Pak Hadi sedikit terkejut, tampak jelas dari sorotan matanya. Ia melihat keduanya satu persatu secara bergantian. Pak Hadi tersenyum sekilas dengan tatapan yang mulai rileks.

"Kenapa Pramuka?"

"Karena apa, ya? Untuk mendisiplinkan diri, mencari teman, mencari pengalaman," ucap Vika.

"Karena ikut-ikutan, sih, lebih tepatnya hehe," ucap Ziva jujur.

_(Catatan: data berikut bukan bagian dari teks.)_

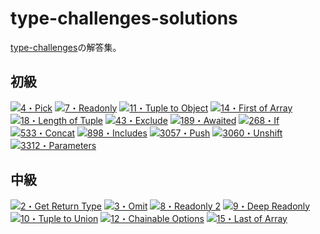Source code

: # type-challenges-solutions

[type-challenges](https://github.com/type-challenges/type-challenges/blob/main/README.md)の解答集。

## 初級

<a href="./00004-easy-pick/README.md" target="_blank"><img src="https://img.shields.io/badge/-4%E3%83%BBPick-7aad0c" alt="4・Pick"/></a>
<a href="./00007-easy-readonly/README.md" target="_blank"><img src="https://img.shields.io/badge/-7%E3%83%BBReadonly-7aad0c" alt="7・Readonly"/></a>
<a href="./00011-easy-tuple-to-object/README.md" target="_blank"><img src="https://img.shields.io/badge/-11%E3%83%BBTuple%20to%20Object-7aad0c" alt="11・Tuple to Object"/></a>
<a href="./00014-easy-first/README.md" target="_blank"><img src="https://img.shields.io/badge/-14%E3%83%BBFirst%20of%20Array-7aad0c" alt="14・First of Array"/></a>
<a href="./00018-easy-tuple-length/README.md" target="_blank"><img src="https://img.shields.io/badge/-18%E3%83%BBLength%20of%20Tuple-7aad0c" alt="18・Length of Tuple"/></a>
<a href="./00043-easy-exclude/README.md" target="_blank"><img src="https://img.shields.io/badge/-43%E3%83%BBExclude-7aad0c" alt="43・Exclude"/></a>
<a href="./00189-easy-awaited/README.md" target="_blank"><img src="https://img.shields.io/badge/-189%E3%83%BBAwaited-7aad0c" alt="189・Awaited"/></a>
<a href="./00268-easy-if/README.md" target="_blank"><img src="https://img.shields.io/badge/-268%E3%83%BBIf-7aad0c" alt="268・If"/></a>
<a href="./00533-easy-concat/README.md" target="_blank"><img src="https://img.shields.io/badge/-533%E3%83%BBConcat-7aad0c" alt="533・Concat"/></a>
<a href="./00898-easy-includes/README.md" target="_blank"><img src="https://img.shields.io/badge/-898%E3%83%BBIncludes-7aad0c" alt="898・Includes"/></a>
<a href="./03057-easy-push/README.md" target="_blank"><img src="https://img.shields.io/badge/-3057%E3%83%BBPush-7aad0c" alt="3057・Push"/></a>
<a href="./03060-easy-unshift/README.md" target="_blank"><img src="https://img.shields.io/badge/-3060%E3%83%BBUnshift-7aad0c" alt="3060・Unshift"/></a>
<a href="./03312-easy-parameters/README.md" target="_blank"><img src="https://img.shields.io/badge/-3312%E3%83%BBParameters-7aad0c" alt="3312・Parameters"/></a>

## 中級

<a href="./00002-medium-return-type/README.md" target="_blank"><img src="https://img.shields.io/badge/-2%E3%83%BBGet%20Return%20Type-d9901a" alt="2・Get Return Type"/></a>
<a href="./00003-medium-omit/README.md" target="_blank"><img src="https://img.shields.io/badge/-3%E3%83%BBOmit-d9901a" alt="3・Omit"/></a>
<a href="./00008-medium-readonly-2/README.md" target="_blank"><img src="https://img.shields.io/badge/-8%E3%83%BBReadonly%202-d9901a" alt="8・Readonly 2"/></a>
<a href="./00009-medium-deep-readonly/README.md" target="_blank"><img src="https://img.shields.io/badge/-9%E3%83%BBDeep%20Readonly-d9901a" alt="9・Deep Readonly"/></a>
<a href="./00010-medium-tuple-to-union/README.md" target="_blank"><img src="https://img.shields.io/badge/-10%E3%83%BBTuple%20to%20Union-d9901a" alt="10・Tuple to Union"/></a>
<a href="./00012-medium-chainable-options/README.md" target="_blank"><img src="https://img.shields.io/badge/-12%E3%83%BBChainable%20Options-d9901a" alt="12・Chainable Options"/></a>
<a href="./00015-medium-last/README.md" target="_blank"><img src="https://img.shields.io/badge/-15%E3%83%BBLast%20of%20Array-d9901a" alt="15・Last of Array"/></a>
<!-- <a href="./00016-medium-pop/README.md" target="_blank"><img src="https://img.shields.io/badge/-16%E3%83%BBPop-d9901a" alt="16・Pop"/></a>
<a href="./00020-medium-promise-all/README.md" target="_blank"><img src="https://img.shields.io/badge/-20%E3%83%BBPromise.all-d9901a" alt="20・Promise.all"/></a>
<a href="./00062-medium-type-lookup/README.md" target="_blank"><img src="https://img.shields.io/badge/-62%E3%83%BBType%20Lookup-d9901a" alt="62・Type Lookup"/></a>
<a href="./00106-medium-trimleft/README.md" target="_blank"><img src="https://img.shields.io/badge/-106%E3%83%BBTrim%20Left-d9901a" alt="106・Trim Left"/></a>
<a href="./00108-medium-trim/README.md" target="_blank"><img src="https://img.shields.io/badge/-108%E3%83%BBTrim-d9901a" alt="108・Trim"/></a>
<a href="./00110-medium-capitalize/README.md" target="_blank"><img src="https://img.shields.io/badge/-110%E3%83%BBCapitalize-d9901a" alt="110・Capitalize"/></a>
<a href="./00116-medium-replace/README.md" target="_blank"><img src="https://img.shields.io/badge/-116%E3%83%BBReplace-d9901a" alt="116・Replace"/></a>
<a href="./00119-medium-replaceall/README.md" target="_blank"><img src="https://img.shields.io/badge/-119%E3%83%BBReplaceAll-d9901a" alt="119・ReplaceAll"/></a>
<a href="./00191-medium-append-argument/README.md" target="_blank"><img src="https://img.shields.io/badge/-191%E3%83%BBAppend%20Argument-d9901a" alt="191・Append Argument"/></a>
<a href="./00296-medium-permutation/README.md" target="_blank"><img src="https://img.shields.io/badge/-296%E3%83%BBPermutation-d9901a" alt="296・Permutation"/></a>
<a href="./00298-medium-length-of-string/README.md" target="_blank"><img src="https://img.shields.io/badge/-298%E3%83%BBLength%20of%20String-d9901a" alt="298・Length of String"/></a>
<a href="./00459-medium-flatten/README.md" target="_blank"><img src="https://img.shields.io/badge/-459%E3%83%BBFlatten-d9901a" alt="459・Flatten"/></a>
<a href="./00527-medium-append-to-object/README.md" target="_blank"><img src="https://img.shields.io/badge/-527%E3%83%BBAppend%20to%20object-d9901a" alt="527・Append to object"/></a>
<a href="./00529-medium-absolute/README.md" target="_blank"><img src="https://img.shields.io/badge/-529%E3%83%BBAbsolute-d9901a" alt="529・Absolute"/></a>
<a href="./00531-medium-string-to-union/README.md" target="_blank"><img src="https://img.shields.io/badge/-531%E3%83%BBString%20to%20Union-d9901a" alt="531・String to Union"/></a>
<a href="./00599-medium-merge/README.md" target="_blank"><img src="https://img.shields.io/badge/-599%E3%83%BBMerge-d9901a" alt="599・Merge"/></a>
<a href="./00612-medium-kebabcase/README.md" target="_blank"><img src="https://img.shields.io/badge/-612%E3%83%BBKebabCase-d9901a" alt="612・KebabCase"/></a>
<a href="./00645-medium-diff/README.md" target="_blank"><img src="https://img.shields.io/badge/-645%E3%83%BBDiff-d9901a" alt="645・Diff"/></a>
<a href="./00949-medium-anyof/README.md" target="_blank"><img src="https://img.shields.io/badge/-949%E3%83%BBAnyOf-d9901a" alt="949・AnyOf"/></a>
<a href="./01042-medium-isnever/README.md" target="_blank"><img src="https://img.shields.io/badge/-1042%E3%83%BBIsNever-d9901a" alt="1042・IsNever"/></a>
<a href="./01097-medium-isunion/README.md" target="_blank"><img src="https://img.shields.io/badge/-1097%E3%83%BBIsUnion-d9901a" alt="1097・IsUnion"/></a>
<a href="./01130-medium-replacekeys/README.md" target="_blank"><img src="https://img.shields.io/badge/-1130%E3%83%BBReplaceKeys-d9901a" alt="1130・ReplaceKeys"/></a>
<a href="./01367-medium-remove-index-signature/README.md" target="_blank"><img src="https://img.shields.io/badge/-1367%E3%83%BBRemove%20Index%20Signature-d9901a" alt="1367・Remove Index Signature"/></a>
<a href="./01978-medium-percentage-parser/README.md" target="_blank"><img src="https://img.shields.io/badge/-1978%E3%83%BBPercentage%20Parser-d9901a" alt="1978・Percentage Parser"/></a>
<a href="./02070-medium-drop-char/README.md" target="_blank"><img src="https://img.shields.io/badge/-2070%E3%83%BBDrop%20Char-d9901a" alt="2070・Drop Char"/></a>
<a href="./02257-medium-minusone/README.md" target="_blank"><img src="https://img.shields.io/badge/-2257%E3%83%BBMinusOne-d9901a" alt="2257・MinusOne"/></a>
<a href="./02595-medium-pickbytype/README.md" target="_blank"><img src="https://img.shields.io/badge/-2595%E3%83%BBPickByType-d9901a" alt="2595・PickByType"/></a>
<a href="./02688-medium-startswith/README.md" target="_blank"><img src="https://img.shields.io/badge/-2688%E3%83%BBStartsWith-d9901a" alt="2688・StartsWith"/></a>
<a href="./02693-medium-endswith/README.md" target="_blank"><img src="https://img.shields.io/badge/-2693%E3%83%BBEndsWith-d9901a" alt="2693・EndsWith"/></a>
<a href="./02757-medium-partialbykeys/README.md" target="_blank"><img src="https://img.shields.io/badge/-2757%E3%83%BBPartialByKeys-d9901a" alt="2757・PartialByKeys"/></a>
<a href="./02759-medium-requiredbykeys/README.md" target="_blank"><img src="https://img.shields.io/badge/-2759%E3%83%BBRequiredByKeys-d9901a" alt="2759・RequiredByKeys"/></a>
<a href="./02793-medium-mutable/README.md" target="_blank"><img src="https://img.shields.io/badge/-2793%E3%83%BBMutable-d9901a" alt="2793・Mutable"/></a>
<a href="./02852-medium-omitbytype/README.md" target="_blank"><img src="https://img.shields.io/badge/-2852%E3%83%BBOmitByType-d9901a" alt="2852・OmitByType"/></a>
<a href="./02946-medium-objectentries/README.md" target="_blank"><img src="https://img.shields.io/badge/-2946%E3%83%BBObjectEntries-d9901a" alt="2946・ObjectEntries"/></a>
<a href="./03062-medium-shift/README.md" target="_blank"><img src="https://img.shields.io/badge/-3062%E3%83%BBShift-d9901a" alt="3062・Shift"/></a>
<a href="./03188-medium-tuple-to-nested-object/README.md" target="_blank"><img src="https://img.shields.io/badge/-3188%E3%83%BBTuple%20to%20Nested%20Object-d9901a" alt="3188・Tuple to Nested Object"/></a>
<a href="./03192-medium-reverse/README.md" target="_blank"><img src="https://img.shields.io/badge/-3192%E3%83%BBReverse-d9901a" alt="3192・Reverse"/></a>
<a href="./03196-medium-flip-arguments/README.md" target="_blank"><img src="https://img.shields.io/badge/-3196%E3%83%BBFlip%20Arguments-d9901a" alt="3196・Flip Arguments"/></a>
<a href="./03243-medium-flattendepth/README.md" target="_blank"><img src="https://img.shields.io/badge/-3243%E3%83%BBFlattenDepth-d9901a" alt="3243・FlattenDepth"/></a>
<a href="./03326-medium-bem-style-string/README.md" target="_blank"><img src="https://img.shields.io/badge/-3326%E3%83%BBBEM%20style%20string-d9901a" alt="3326・BEM style string"/></a>
<a href="./03376-medium-inordertraversal/README.md" target="_blank"><img src="https://img.shields.io/badge/-3376%E3%83%BBInorderTraversal-d9901a" alt="3376・InorderTraversal"/></a>
<a href="./04179-medium-flip/README.md" target="_blank"><img src="https://img.shields.io/badge/-4179%E3%83%BBFlip-d9901a" alt="4179・Flip"/></a>
<a href="./04182-medium-fibonacci-sequence/README.md" target="_blank"><img src="https://img.shields.io/badge/-4182%E3%83%BBFibonacci%20Sequence-d9901a" alt="4182・Fibonacci Sequence"/></a>
<a href="./04260-medium-nomiwase/README.md" target="_blank"><img src="https://img.shields.io/badge/-4260%E3%83%BB%E6%96%87%E5%AD%97%E3%81%AE%E7%B5%84%E3%81%BF%E5%90%88%E3%82%8F%E3%81%9B-d9901a" alt="4260・文字の組み合わせ"/></a>
<a href="./04425-medium-greater-than/README.md" target="_blank"><img src="https://img.shields.io/badge/-4425%E3%83%BBGreater%20Than-d9901a" alt="4425・Greater Than"/></a>
<a href="./04471-medium-zip/README.md" target="_blank"><img src="https://img.shields.io/badge/-4471%E3%83%BBZip-d9901a" alt="4471・Zip"/></a>
<a href="./04484-medium-istuple/README.md" target="_blank"><img src="https://img.shields.io/badge/-4484%E3%83%BBIsTuple-d9901a" alt="4484・IsTuple"/></a>
<a href="./04499-medium-chunk/README.md" target="_blank"><img src="https://img.shields.io/badge/-4499%E3%83%BBChunk-d9901a" alt="4499・Chunk"/></a>
<a href="./04518-medium-fill/README.md" target="_blank"><img src="https://img.shields.io/badge/-4518%E3%83%BBFill-d9901a" alt="4518・Fill"/></a>
<a href="./04803-medium-trim-right/README.md" target="_blank"><img src="https://img.shields.io/badge/-4803%E3%83%BBTrim%20Right-d9901a" alt="4803・Trim Right"/></a>
<a href="./05117-medium-without/README.md" target="_blank"><img src="https://img.shields.io/badge/-5117%E3%83%BBWithout-d9901a" alt="5117・Without"/></a>
<a href="./05140-medium-trunc/README.md" target="_blank"><img src="https://img.shields.io/badge/-5140%E3%83%BBTrunc-d9901a" alt="5140・Trunc"/></a>
<a href="./05153-medium-indexof/README.md" target="_blank"><img src="https://img.shields.io/badge/-5153%E3%83%BBIndexOf-d9901a" alt="5153・IndexOf"/></a>
<a href="./05310-medium-join/README.md" target="_blank"><img src="https://img.shields.io/badge/-5310%E3%83%BBJoin-d9901a" alt="5310・Join"/></a>
<a href="./05317-medium-lastindexof/README.md" target="_blank"><img src="https://img.shields.io/badge/-5317%E3%83%BBLastIndexOf-d9901a" alt="5317・LastIndexOf"/></a>
<a href="./05360-medium-unique/README.md" target="_blank"><img src="https://img.shields.io/badge/-5360%E3%83%BBUnique-d9901a" alt="5360・Unique"/></a>
<a href="./05821-medium-maptypes/README.md" target="_blank"><img src="https://img.shields.io/badge/-5821%E3%83%BBMapTypes-d9901a" alt="5821・MapTypes"/></a>
<a href="./07544-medium-construct-tuple/README.md" target="_blank"><img src="https://img.shields.io/badge/-7544%E3%83%BBConstruct%20Tuple-d9901a" alt="7544・Construct Tuple"/></a>
<a href="./08640-medium-number-range/README.md" target="_blank"><img src="https://img.shields.io/badge/-8640%E3%83%BBNumber%20Range-d9901a" alt="8640・Number Range"/></a>
<a href="./08767-medium-combination/README.md" target="_blank"><img src="https://img.shields.io/badge/-8767%E3%83%BBCombination-d9901a" alt="8767・Combination"/></a>
<a href="./08987-medium-subsequence/README.md" target="_blank"><img src="https://img.shields.io/badge/-8987%E3%83%BBSubsequence-d9901a" alt="8987・Subsequence"/></a>
<a href="./09142-medium-checkrepeatedchars/README.md" target="_blank"><img src="https://img.shields.io/badge/-9142%E3%83%BBCheckRepeatedChars-d9901a" alt="9142・CheckRepeatedChars"/></a>
<a href="./09286-medium-firstuniquecharindex/README.md" target="_blank"><img src="https://img.shields.io/badge/-9286%E3%83%BBFirstUniqueCharIndex-d9901a" alt="9286・FirstUniqueCharIndex"/></a>
<a href="./09896-medium-get-middle-element/README.md" target="_blank"><img src="https://img.shields.io/badge/-9896%E3%83%BBGetMiddleElement-d9901a" alt="9896・GetMiddleElement"/></a>
<a href="./09898-medium-zhao-chu-mu-biao-shu-zu-zhong-zhi-chu-xian-guo-yi-ci-de-yuan-su/README.md" target="_blank"><img src="https://img.shields.io/badge/-9898%E3%83%BBAppear%20only%20once-d9901a" alt="9898・Appear only once"/></a>
<a href="./10969-medium-integer/README.md" target="_blank"><img src="https://img.shields.io/badge/-10969%E3%83%BBInteger-d9901a" alt="10969・Integer"/></a>
<a href="./16259-medium-to-primitive/README.md" target="_blank"><img src="https://img.shields.io/badge/-16259%E3%83%BBToPrimitive-d9901a" alt="16259・ToPrimitive"/></a>
<a href="./17973-medium-deepmutable/README.md" target="_blank"><img src="https://img.shields.io/badge/-17973%E3%83%BBDeepMutable-d9901a" alt="17973・DeepMutable"/></a>
<a href="./18142-medium-all/README.md" target="_blank"><img src="https://img.shields.io/badge/-18142%E3%83%BBAll-d9901a" alt="18142・All"/></a>
<a href="./18220-medium-filter/README.md" target="_blank"><img src="https://img.shields.io/badge/-18220%E3%83%BBFilter-d9901a" alt="18220・Filter"/></a>
<a href="./21106-medium-zu-he-jian-lei-xing-combination-key-type/README.md" target="_blank"><img src="https://img.shields.io/badge/-21106%E3%83%BBCombination%20key%20type-d9901a" alt="21106・Combination key type"/></a>
<a href="./25170-medium-replace-first/README.md" target="_blank"><img src="https://img.shields.io/badge/-25170%E3%83%BBReplace%20First-d9901a" alt="25170・Replace First"/></a>
<a href="./25270-medium-transpose/README.md" target="_blank"><img src="https://img.shields.io/badge/-25270%E3%83%BBTranspose-d9901a" alt="25270・Transpose"/></a> -->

"Kenapa harus Pramuka? Banyak tuh ekskul yang lebih baik, lebih layak, lebih aman pastinya"

Pak Hadi berkedip, ia mengusap wajahnya gusar seakan memori masa lampau berjalan sekilas dalam pandangannya.

"Kalau bapak sarankan. Tinggalkan ekskul Pramuka, cari yang lebih aman dari itu. Untuk saat ini, Pramuka benar-benar tidak layak, Nak," ucap Pak Hadi penuh dengan keseriusan.

"Bapak tidak akan menjelaskan panjang lebar. Toh, nanti kalian juga akan tahu dengan sendirinya. Pilihan ada di tangan kalian, jadi pikirkan baik-baik"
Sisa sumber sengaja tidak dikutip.